Carers Week is particularly meaningful for two Blue Mountains friends, Keith Davies and Peter Swindell, who are acting as local ambassadors for the event. Mr Davies and Mr Swindell have bonded over their common experiences caring for their wives. Their shared story is testament to the importance of support networks - something Carers Week seeks to emphasise.
"Carers Week is an opportune time to reflect on the benefits, indeed the necessity, of good support," said Mr Davies. "In my case Peter has been a great support and I enjoy working with him on all things dementia and dementia care. Prior to meeting him I was most fortunate to receive great support from family, friends, neighbours and the wider Blue Mountains community - and still do.

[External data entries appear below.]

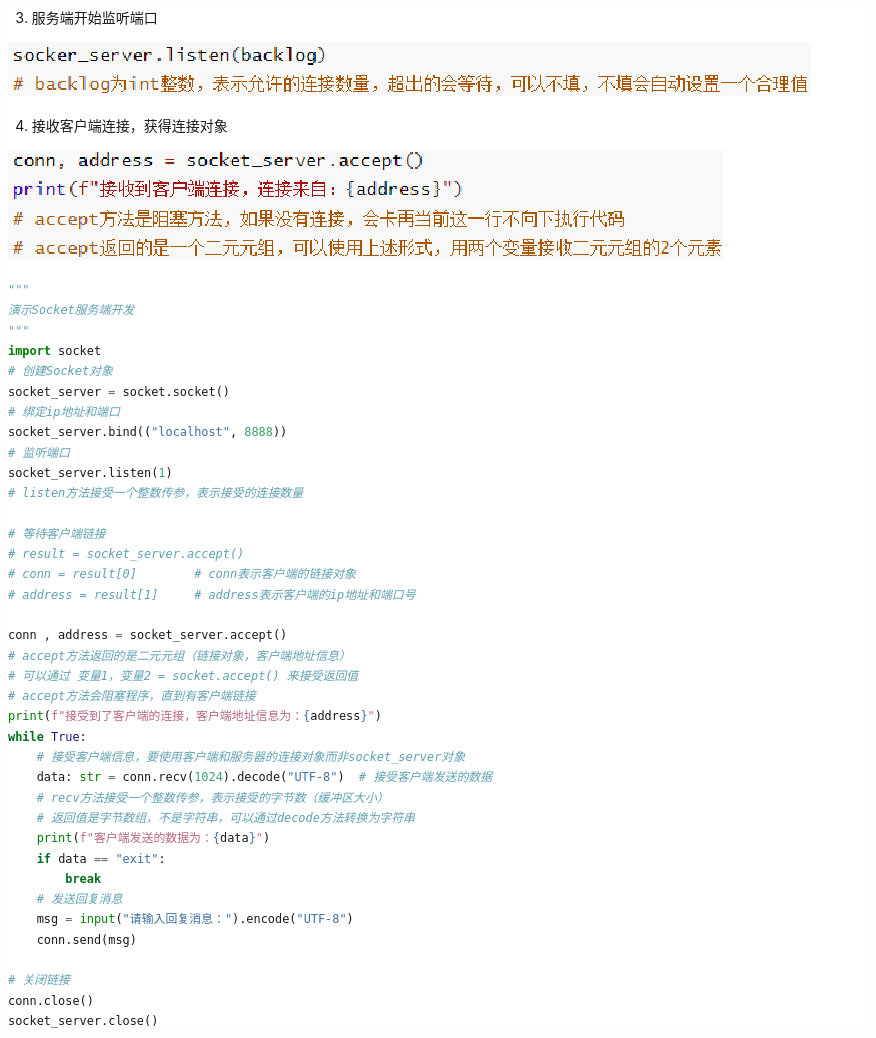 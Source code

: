 3.  服务端开始监听端口

![img_2.png](images/2.png)

4.  接收客户端连接，获得连接对象

![img_3.png](images/3.png)
```python
"""
演示Socket服务端开发
"""
import socket
# 创建Socket对象
socket_server = socket.socket()
# 绑定ip地址和端口
socket_server.bind(("localhost", 8888))
# 监听端口
socket_server.listen(1)
# listen方法接受一个整数传参，表示接受的连接数量

# 等待客户端链接
# result = socket_server.accept()
# conn = result[0]        # conn表示客户端的链接对象
# address = result[1]     # address表示客户端的ip地址和端口号

conn , address = socket_server.accept()
# accept方法返回的是二元元组（链接对象，客户端地址信息）
# 可以通过 变量1，变量2 = socket.accept() 来接受返回值
# accept方法会阻塞程序，直到有客户端链接
print(f"接受到了客户端的连接，客户端地址信息为：{address}")
while True:
    # 接受客户端信息，要使用客户端和服务器的连接对象而非socket_server对象
    data: str = conn.recv(1024).decode("UTF-8")  # 接受客户端发送的数据
    # recv方法接受一个整数传参，表示接受的字节数（缓冲区大小）
    # 返回值是字节数组，不是字符串，可以通过decode方法转换为字符串
    print(f"客户端发送的数据为：{data}")
    if data == "exit":
        break
    # 发送回复消息
    msg = input("请输入回复消息：").encode("UTF-8")
    conn.send(msg)

# 关闭链接
conn.close()
socket_server.close()

```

"Good support, formal and informal is a key requirement, both to facilitate the best care possible and also, just as importantly, to promote and maintain the wellbeing of the carer. But as a carer you need to be open to receive it. Not everyone is."
Mr Swindell echoed his friend's belief that care for carers is essential.

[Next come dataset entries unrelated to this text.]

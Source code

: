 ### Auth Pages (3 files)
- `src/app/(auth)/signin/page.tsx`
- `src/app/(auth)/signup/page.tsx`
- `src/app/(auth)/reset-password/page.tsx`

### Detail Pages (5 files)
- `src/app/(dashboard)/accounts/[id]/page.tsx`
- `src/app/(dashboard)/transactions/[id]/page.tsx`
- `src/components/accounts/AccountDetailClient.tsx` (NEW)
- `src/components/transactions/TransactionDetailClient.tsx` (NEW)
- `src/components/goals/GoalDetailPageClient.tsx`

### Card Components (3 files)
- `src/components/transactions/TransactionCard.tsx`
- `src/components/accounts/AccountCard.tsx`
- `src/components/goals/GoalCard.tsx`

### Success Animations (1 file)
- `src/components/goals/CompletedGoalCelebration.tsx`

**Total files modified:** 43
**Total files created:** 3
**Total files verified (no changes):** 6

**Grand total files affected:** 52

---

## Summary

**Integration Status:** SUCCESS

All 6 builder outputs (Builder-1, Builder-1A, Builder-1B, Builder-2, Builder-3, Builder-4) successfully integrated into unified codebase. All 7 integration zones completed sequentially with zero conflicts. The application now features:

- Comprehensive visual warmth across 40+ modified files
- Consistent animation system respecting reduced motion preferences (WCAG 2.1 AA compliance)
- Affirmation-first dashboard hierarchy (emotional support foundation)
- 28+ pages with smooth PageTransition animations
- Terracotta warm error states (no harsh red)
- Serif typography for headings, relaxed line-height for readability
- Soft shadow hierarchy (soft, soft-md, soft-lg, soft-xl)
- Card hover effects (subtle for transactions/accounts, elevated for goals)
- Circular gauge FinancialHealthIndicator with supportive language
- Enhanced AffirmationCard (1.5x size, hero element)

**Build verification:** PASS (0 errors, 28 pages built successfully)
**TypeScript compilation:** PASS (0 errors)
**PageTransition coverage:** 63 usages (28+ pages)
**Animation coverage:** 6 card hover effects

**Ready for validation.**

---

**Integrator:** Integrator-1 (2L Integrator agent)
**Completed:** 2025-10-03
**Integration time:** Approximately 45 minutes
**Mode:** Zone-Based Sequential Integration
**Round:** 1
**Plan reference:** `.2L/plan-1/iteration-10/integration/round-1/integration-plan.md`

"When your wife of 50 years needs 24-hour care and moves into a residential care home, it is extremely traumatic and you feel guilty," he said. "You feel as though you are letting them down and only you can give them the best care.

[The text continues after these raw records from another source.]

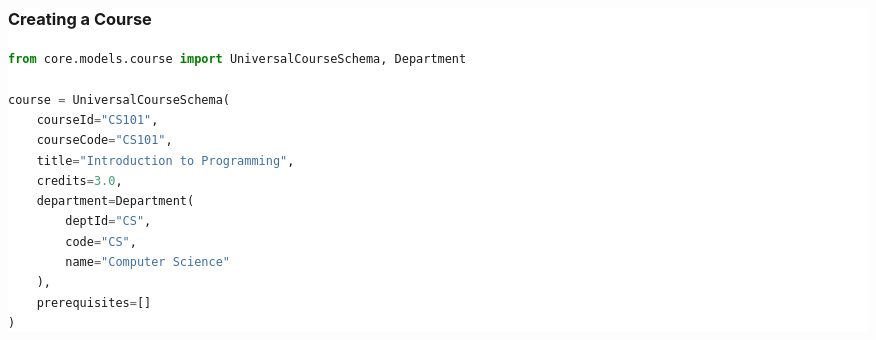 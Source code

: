 ### Creating a Course

```python
from core.models.course import UniversalCourseSchema, Department

course = UniversalCourseSchema(
    courseId="CS101",
    courseCode="CS101",
    title="Introduction to Programming",
    credits=3.0,
    department=Department(
        deptId="CS",
        code="CS",
        name="Computer Science"
    ),
    prerequisites=[]
)
```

"It isn't quite that way of course, you become a better carer because now you are getting enough sleep, you are eating properly, you are finally looking after yourself. This enables you to visit every day and help care for her.
"My friendship with Keith has had untold benefits, especially when my wife passed away in 2017 and we continue to support each other in many ways."
Activities and events to take place across Carers Week include information sessions of various kinds, workshops (including a laughter workshop with comedian Anthony Ackroyd), cooking classes, trivia, games and movies. For full details visit https://www.bmcc.nsw.gov.au/ and search for the Carers Week program, or phone 02 4780 5000.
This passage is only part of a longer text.